Every line in the data below that holds "subparagraph" should be found and copied.

Document images with source code:
■ ■ ■

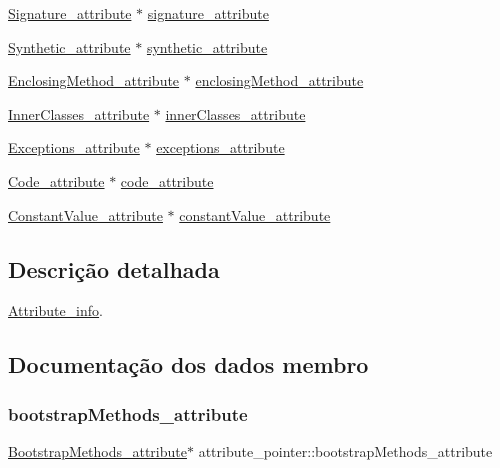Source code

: \begin{DoxyCompactItemize}
\hyperlink{struct_signature__attribute}{Signature\+\_\+attribute} $\ast$ \hyperlink{unionattribute__pointer_a2b70c1eb93cfc0cf9ad2070fe4ba3441}{signature\+\_\+attribute}
\item 
\hyperlink{struct_synthetic__attribute}{Synthetic\+\_\+attribute} $\ast$ \hyperlink{unionattribute__pointer_a401c47044c8871e4c8f5a6db9d8d8139}{synthetic\+\_\+attribute}
\item 
\hyperlink{struct_enclosing_method__attribute}{Enclosing\+Method\+\_\+attribute} $\ast$ \hyperlink{unionattribute__pointer_a2c54b10a006bbd4ed3ae83dbb1cdf8e9}{enclosing\+Method\+\_\+attribute}
\item 
\hyperlink{struct_inner_classes__attribute}{Inner\+Classes\+\_\+attribute} $\ast$ \hyperlink{unionattribute__pointer_a053d5fd49a841c9710aacb6541b01976}{inner\+Classes\+\_\+attribute}
\item 
\hyperlink{struct_exceptions__attribute}{Exceptions\+\_\+attribute} $\ast$ \hyperlink{unionattribute__pointer_a1d45eae92b5683e363e39016bd04d528}{exceptions\+\_\+attribute}
\item 
\hyperlink{struct_code__attribute}{Code\+\_\+attribute} $\ast$ \hyperlink{unionattribute__pointer_a620a646b296f0e4a073154c4fa366fbb}{code\+\_\+attribute}
\item 
\hyperlink{struct_constant_value__attribute}{Constant\+Value\+\_\+attribute} $\ast$ \hyperlink{unionattribute__pointer_a8663de3142bac31a864348e70dfbf0d6}{constant\+Value\+\_\+attribute}
\end{DoxyCompactItemize}


\subsection{Descrição detalhada}
\hyperlink{struct_attribute__info}{Attribute\+\_\+info}. 

\subsection{Documentação dos dados membro}
\hypertarget{unionattribute__pointer_a8c5dd68e9d26cf4693af6d45ca90e1bf}{}\label{unionattribute__pointer_a8c5dd68e9d26cf4693af6d45ca90e1bf} 
\subsubsection{\texorpdfstring{bootstrap\+Methods\+\_\+attribute}{bootstrapMethods\_attribute}}
{\footnotesize\ttfamily \hyperlink{struct_bootstrap_methods__attribute}{Bootstrap\+Methods\+\_\+attribute}$\ast$ attribute\+\_\+pointer\+::bootstrap\+Methods\+\_\+attribute}

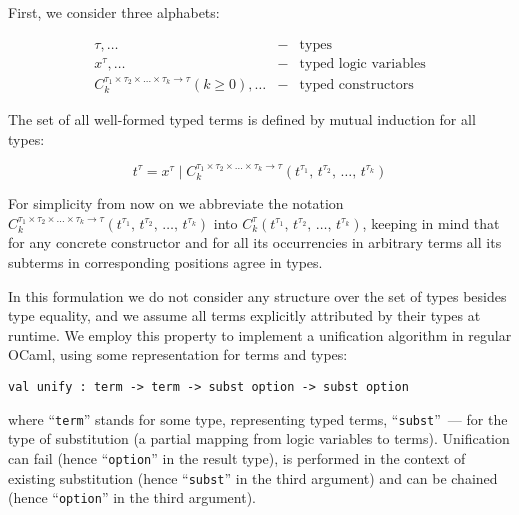 First, we consider three alphabets:

$$
\begin{array}{rcl}
  \tau,\dots&-&\mbox{types}\\
  x^\tau,\dots&-&\mbox{typed logic variables}\\
  C_k^{\tau_1\times\tau_2\times\dots\times\tau_k\to\tau} (k\ge 0),\dots&-&\mbox{typed constructors}
\end{array}
$$

The set of all well-formed typed terms is defined by mutual induction for all types:

$$
t^\tau=x^\tau\mid C_k^{\tau_1\times\tau_2\times\dots\times\tau_k\to\tau}(t^{\tau_1},\,t^{\tau_2},\,\dots,\,t^{\tau_k})
$$

For simplicity from now on we abbreviate the notation $C_k^{\tau_1\times\tau_2\times\dots\times\tau_k\to\tau}(t^{\tau_1},\,t^{\tau_2},\,\dots,\,t^{\tau_k})$ into 
$C_k^\tau(t^{\tau_1},\,t^{\tau_2},\,\dots,\,t^{\tau_k})$, keeping in mind that for any concrete constructor and for all its occurrencies 
in arbitrary terms all its subterms in corresponding positions agree in types. 

\begin{comment}
We need also to define the notion of a subterm  $t^\tau[p]$ of a term $t^\tau$ at given position $p$:

$$
\begin{array}{rcl}
 p=\epsilon\mid\{1, 2, 3,\dots\}\bullet p&-&\mbox{the set of positions}\\
 t^\tau[\epsilon]=t^\tau&-&\mbox{base case}\\
 C_k^\tau(t_1^{\tau_1},\,t_2^{\tau_2},\dots,\,t_k^{\tau_k})[i\bullet p]=t_i^{\tau_i}[p], 1\le i \le k&-&\mbox{inductive case}
\end{array}
$$
\end{comment}

In this formulation we do not consider any structure over the set of types besides type equality, and we assume all terms explicitly 
attributed by their types at runtime. We employ this property to implement a unification algorithm in regular OCaml, using some
representation for terms and types:

\begin{lstlisting}[mathescape=true]
    val unify : term -> term -> subst option -> subst option
\end{lstlisting}

\noindent where ``\lstinline{term}'' stands for some type, representing typed terms, ``\lstinline{subst}''~--- for the type of 
substitution (a partial mapping from logic variables to terms). Unification can fail (hence ``\lstinline{option}'' in the result type), 
is performed in the context of existing substitution (hence ``\lstinline{subst}'' in the third argument) and can be 
chained (hence ``\lstinline{option}'' in the third argument). 

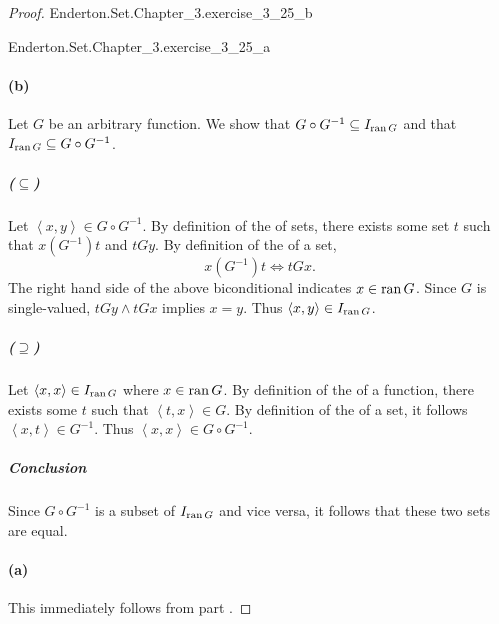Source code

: \documentclass{report}
\begin{document}
\begin{proof}

  \statementpadding

    {Enderton.Set.Chapter\_3.exercise\_3\_25\_b}

    {Enderton.Set.Chapter\_3.exercise\_3\_25\_a}

  \paragraph{(b)}%
  \label{par:exercise-3.25-b}

    Let $G$ be an arbitrary function.
    We show that $G \circ G^{-1} \subseteq I_{\mathop{\text{ran}}{G}}$ and that
      $I_{\mathop{\text{ran}}{G}} \subseteq G \circ G^{-1}$.

    \subparagraph{($\subseteq$)}%

      Let $\left< x, y \right> \in G \circ G^{-1}$.
      By definition of the  of sets, there exists some
        set $t$ such that $x(G^{-1})t$ and $tGy$.
      By definition of the  of a set,
        $$x(G^{-1})t \iff tGx.$$
      The right hand side of the above biconditional indicates $x \in \mathop{\text{ran}}{G}$.
      Since $G$ is single-valued, $tGy \land tGx$ implies $x = y$.
      Thus $\left< x, y \right> \in I_{\mathop{\text{ran}}{G}}$.

    \subparagraph{($\supseteq$)}%

      Let $\left< x, x \right> \in I_{\mathop{\text{ran}}{G}}$ where $x \in \mathop{\text{ran}}{G}$.
      By definition of the  of a function, there exists some
        $t$ such that $\left< t, x \right> \in G$.
      By definition of the  of a set, it follows
        $\left< x, t \right> \in G^{-1}$.
      Thus $\left< x, x \right> \in G \circ G^{-1}$.

    \subparagraph{Conclusion}%

      Since $G \circ G^{-1}$ is a subset of $I_{\mathop{\text{ran}}{G}}$ and vice versa, it
        follows that these two sets are equal.

  \paragraph{(a)}%

    This immediately follows from part .

\end{proof}

\subsection{}%
\label{sub:exercise-3.26}
\end{document}
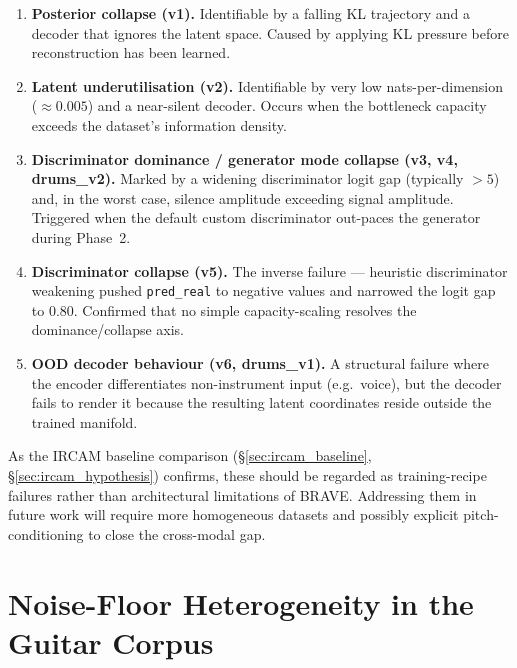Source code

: \documentclass[a4paper,11pt,oneside,openany]{book}
\begin{document}
\begin{enumerate}
\item \textbf{Posterior collapse (v1).} Identifiable by a falling KL trajectory and a decoder that ignores the latent space. Caused by applying KL pressure before reconstruction has been learned.
\item \textbf{Latent underutilisation (v2).} Identifiable by very low nats-per-dimension ($\approx 0.005$) and a near-silent decoder. Occurs when the bottleneck capacity exceeds the dataset's information density.
\item \textbf{Discriminator dominance / generator mode collapse (v3, v4, drums\_v2).} Marked by a widening discriminator logit gap (typically $>5$) and, in the worst case, silence amplitude exceeding signal amplitude. Triggered when the default custom discriminator out-paces the generator during Phase~2.
\item \textbf{Discriminator collapse (v5).} The inverse failure --- heuristic discriminator weakening pushed \texttt{pred\_real} to negative values and narrowed the logit gap to 0.80. Confirmed that no simple capacity-scaling resolves the dominance/collapse axis.
\item \textbf{OOD decoder behaviour (v6, drums\_v1).} A structural failure where the encoder differentiates non-instrument input (e.g.\ voice), but the decoder fails to render it because the resulting latent coordinates reside outside the trained manifold.
\end{enumerate}

As the IRCAM baseline comparison (\S\ref{sec:ircam_baseline}, \S\ref{sec:ircam_hypothesis}) confirms, these should be regarded as training-recipe failures rather than architectural limitations of BRAVE. Addressing them in future work will require more homogeneous datasets and possibly explicit pitch-conditioning to close the cross-modal gap.

\section{Noise-Floor Heterogeneity in the Guitar Corpus}\label{sec:noise_floor}
\end{document}
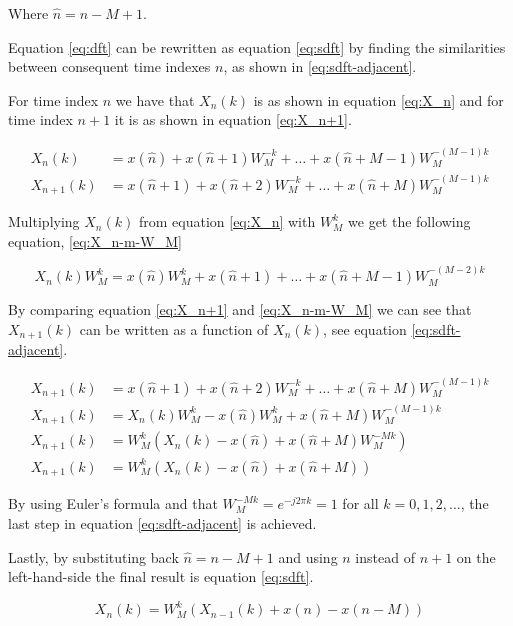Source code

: \documentclass[../main.tex]{subfiles}
\begin{document}
Where $\hat{n} = n - M + 1$.

Equation \eqref{eq:dft} can be rewritten as equation \eqref{eq:sdft} by finding the similarities between consequent time indexes $n$, as shown in \eqref{eq:sdft-adjacent}.

For time index $n$ we have that $X_n(k)$ is as shown in equation \eqref{eq:X_n} and for time index $n+1$ it is as shown in equation \eqref{eq:X_n+1}.

\begin{align}
    X_n(k) &= x(\hat{n}) + x(\hat{n}+1)W_M^{-k} + \ldots + x(\hat{n}+M-1)W_M^{-(M-1)k} \label{eq:X_n}\\
    X_{n+1}(k) &= x(\hat{n}+1) + x(\hat{n}+2)W_M^{-k} + \ldots + x(\hat{n}+M)W_M^{-(M-1)k} \label{eq:X_n+1}
\end{align}

Multiplying $X_n(k)$ from equation \eqref{eq:X_n} with $W_M^{k}$ we get the following equation, \eqref{eq:X_n-m-W_M}

\begin{equation}
    \label{eq:X_n-m-W_M}
    X_n(k)W_M^{k} = x(\hat{n})W_M^{k} + x(\hat{n}+1) + \ldots + x(\hat{n}+M-1)W_M^{-(M-2)k}
\end{equation}

By comparing equation \eqref{eq:X_n+1} and \eqref{eq:X_n-m-W_M} we can see that $X_{n+1}(k)$ can be written as a function of $X_n(k)$, see equation \eqref{eq:sdft-adjacent}.

\begin{align}
    X_{n+1}(k) &= x(\hat{n}+1) + x(\hat{n}+2)W_M^{-k} + \ldots + x(\hat{n}+M)W_M^{-(M-1)k} \nonumber\\
    X_{n+1}(k) &= X_n(k)W_M^{k} - x(\hat{n})W_M^{k} + x(\hat{n}+M)W_M^{-(M-1)k} \nonumber\\
    X_{n+1}(k) &= W_M^{k} ( X_n(k) - x(\hat{n}) + x(\hat{n}+M)W_M^{-Mk} ) \nonumber\\
    X_{n+1}(k) &= W_M^{k} ( X_n(k) - x(\hat{n}) + x(\hat{n}+M) ) \label{eq:sdft-adjacent}
\end{align}

By using Euler's formula and that $W_M^{-Mk} = e^{-j 2 \pi k} = 1$ for all $k = 0,1,2,\ldots$, the last step in equation \eqref{eq:sdft-adjacent} is achieved.

Lastly, by substituting back $\hat{n} = n - M + 1$ and using $n$ instead of $n+1$ on the left-hand-side the final result is equation \eqref{eq:sdft}.

\begin{equation}
    \label{eq:sdft}
    X_n(k) = W_M^{k} (X_{n-1}(k) + x(n) - x(n-M))
\end{equation}
\end{document}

■ ■ ■

Exercise output:
    \subparagraph{($\subseteq$)}%
    \subparagraph{($\supseteq$)}%
    \subparagraph{Conclusion}%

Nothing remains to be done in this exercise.